AI-generated code contains more bugs and errors than human output
AI-generated code contains more bugs and errors than human output
Anyone blindly having AI write their code is an absolute moron.
Anyone with decent experience (5-10 years, maybe 10+?) can absolutely fucking skyrocket their output if they properly set up their environments and treat their agents as junior devs instead of competent programmers. You shouldn’t trust generated code any more than you trust someone fresh out of college, but they produce code in seconds instead of weeks.
I have tripled my output while producing more secure code (based on my security audits), safer code (based on code coverage), and less error-prone code (based on production logs and our unchanged QA process).
Now, the ethical issues and environmental issues, I 100% can get behind. And I have no idea what companies are going to do in 10 years when they have to replace people like me and haven’t been hiring or training replacements. But the productivity and quality debates are absolutely ridiculous, as long as a strong dev is behind the wheel and has been trained to use the tools.
Consider: [dev.to/…/the-ai-productivity-paradox-why-develope…](the facts)
People are very bad at judging their own productivity, and AI consistently makes devs feel like they are working faster, while in fact slowing them down.

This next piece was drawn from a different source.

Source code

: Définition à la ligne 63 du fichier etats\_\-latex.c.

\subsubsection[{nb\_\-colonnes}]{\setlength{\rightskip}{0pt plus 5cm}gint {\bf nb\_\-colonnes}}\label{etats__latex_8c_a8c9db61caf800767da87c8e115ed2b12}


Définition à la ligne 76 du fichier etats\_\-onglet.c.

I’ve experienced it myself - it feels fucking great to prompt a skeleton and have something brand new up and running in under an hour. The good chemicals come flooding in because I’m doing something new and interesting.
Then I need to take a scalpel to a hundred scattered lines to get CI to pass. Then I need to write tests that actually test functionality. Then I start extending things and realize the implementation is too rigid and I need to change the architecture.
It is as this point that I admit to myself that going in intentionally with a plan and building it myself the slow way would have saved all that pain and probably got the final product shipped sooner, even if the prototype was shipped later.
The end of your comment was
But the productivity and quality debates are absolutely ridiculous
Which is a general statement and not dealing with your specific circumstance. If a tool works for you, by all means keep using it.
However, broadly across software that is not the case. So the “productivity and quality debates” are not ridiculous … the data supports the sceptics.
Which is a general statement and not dealing with your specific circumstance. If a tool works for you, by all means keep using it.
Absolute nonsense. Have we banned hammers because some people keep hitting their hands with them? Have we banned ladders as one of the single most dangerous items in any household?
I don’t think we should be putting these tools in the hands of junior devs - as the studies show, it hinders their productivity and learning. But to generally claim that they are bad tools with no upsides is just as ridiculous as the strawman you set up.